Putin also described for the first time how he was affected personally by the tough economic times that followed the Soviet collapse, when Russia suffered double-digit inflation.

Vladimir Putin says he drove taxi for survival after collapse of Soviet Union

MOSCOW: President Vladimir Putin has lamented the collapse of the Soviet Union three decades ago as the demise of what he called "historical Russia". Putin, now the powerful leader in Russia, also said that the economic crisis that followed was so bad that he was forced to moonlight as a taxi driver.
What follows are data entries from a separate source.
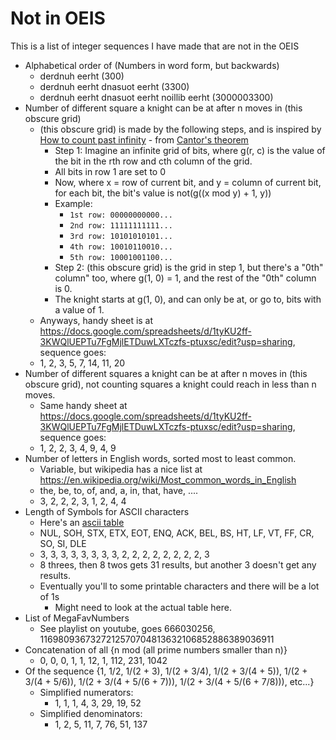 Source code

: # Not in OEIS
This is a list of integer sequences I have made that are not in the OEIS

* Alphabetical order of (Numbers in word form, but backwards)
   * derdnuh eerht (300)
   * derdnuh eerht dnasuot eerht (3300)
   * derdnuh eerht dnasuot eerht noillib eerht (3000003300)
* Number of different square a knight can be at after n moves in (this obscure grid)
   * (this obscure grid) is made by the following steps, and is inspired by [How to count past infinity](https://www.youtube.com/watch?v=SrU9YDoXE88) - from [Cantor's theorem](https://en.wikipedia.org/wiki/Cantor%27s_theorem)
      * Step 1: Imagine an infinite grid of bits, where g(r, c) is the value of the bit in the rth row and cth column of the grid.
      * All bits in row 1 are set to 0
      * Now, where x = row of current bit, and y = column of current bit, for each bit, the bit's value is not(g((x mod y) + 1, y))
      * Example:
         * ```1st row: 00000000000...```
         * ```2nd row: 11111111111...```
         * ```3rd row: 10101010101...```
         * ```4th row: 10010110010...```
         * ```5th row: 10001001100...```
      * Step 2: (this obscure grid) is the grid in step 1, but there's a "0th" column" too, where g(1, 0) = 1, and the rest of the "0th" column is 0.
      * The knight starts at g(1, 0), and can only be at, or go to, bits with a value of 1.
   * Anyways, handy sheet is at https://docs.google.com/spreadsheets/d/1tyKU2ff-3KWQlUEPTu7FgMjlETDuwLXTczfs-ptuxsc/edit?usp=sharing, sequence goes:
   * 1, 2, 3, 5, 7, 14, 11, 20
* Number of different squares a knight can be at after n moves in (this obscure grid), not counting squares a knight could reach in less than n moves.
   * Same handy sheet at https://docs.google.com/spreadsheets/d/1tyKU2ff-3KWQlUEPTu7FgMjlETDuwLXTczfs-ptuxsc/edit?usp=sharing, sequence goes:
   * 1, 2, 2, 3, 4, 9, 4, 9
* Number of letters in English words, sorted most to least common.
   * Variable, but wikipedia has a nice list at https://en.wikipedia.org/wiki/Most_common_words_in_English
   * the, be, to, of, and, a, in, that, have, ....
   * 3, 2, 2, 2, 3, 1, 2, 4, 4
* Length of Symbols for ASCII characters
   * Here's an [ascii table](https://www.ascii-code.com/)
   * NUL, SOH, STX, ETX, EOT, ENQ, ACK, BEL, BS, HT, LF, VT, FF, CR, SO, SI, DLE
   * 3, 3, 3, 3, 3, 3, 3, 3, 2, 2, 2, 2, 2, 2, 2, 2, 3
   * 8 threes, then 8 twos gets 31 results, but another 3 doesn't get any results.
   * Eventually you'll to some printable characters and there will be a lot of 1s
       * Might need to look at the actual table here.
* List of MegaFavNumbers
   * See playlist on youtube, goes 666030256, 1169809367327212570704813632106852886389036911
* Concatenation of all {n mod (all prime numbers smaller than n)}
   * 0, 0, 0, 1, 1, 12, 1, 112, 231, 1042
* Of the sequence {1, 1/2, 1/(2 + 3), 1/(2 + 3/4), 1/(2 + 3/(4 + 5)), 1/(2 + 3/(4 + 5/6)), 1/(2 + 3/(4 + 5/(6 + 7))), 1/(2 + 3/(4 + 5/(6 + 7/8))), etc...}
   * Simplified numerators:
       * 1, 1, 1, 4, 3, 29, 19, 52
   * Simplified denominators:
       * 1, 2, 5, 11, 7, 76, 51, 137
Putin`s comments, released by state TV on Sunday, are likely to further fuel speculation about his foreign policy intentions among his critics, who accuse him of planning to recreate the Soviet Union and of contemplating an attack on Ukraine, a notion the Kremlin has dismissed as fear-mongering.

"It was a disintegration of historical Russia under the name of the Soviet Union," Putin said of the 1991 breakup, in comments aired on Sunday as part of a documentary film called "Russia. New History", the RIA state news agency reported.

Putin also described for the first time how he was affected personally by the tough economic times that followed the Soviet collapse, when Russia suffered double-digit inflation.

"Sometimes (I) had to moonlight and drive a taxi. It is unpleasant to talk about this but, unfortunately, this also took place," the President said.

Putin, who served in the Soviet-era KGB, has previously called the collapse of the Soviet Union, which was ruled from Moscow, as the "greatest geopolitical catastrophe" of the 20th century, but his new comments show how he viewed it specifically as a setback for Russian power.

Ukraine was one of 15 Soviet republics and Putin used an article of more than 5,000 words published on the Kremlin website this year to set out why he believed Russia`s southern neighbour and its people were an integral part of Russian history and culture.

This view is rejected by Kyiv as a politically motivated and over-simplified version of history.

The West has accused Russia of massing tens of thousands of troops near Ukraine in preparation for a possible attack as soon as January, and the Group of Seven wealthy democracies was set to warn Moscow on Sunday of massive consequences and severe costs if it attacked Ukraine.

The Kremlin has said Russia has no plans to launch a fresh attack on Ukraine and that the West appears to have convinced itself of Moscow`s aggressive intentions based on what it calls false Western media stories.

Russia annexed Ukraine`s Crimea region in 2014 and has backed separatists who took control of a swath of eastern Ukraine that same year and continue to fight Ukrainian government forces.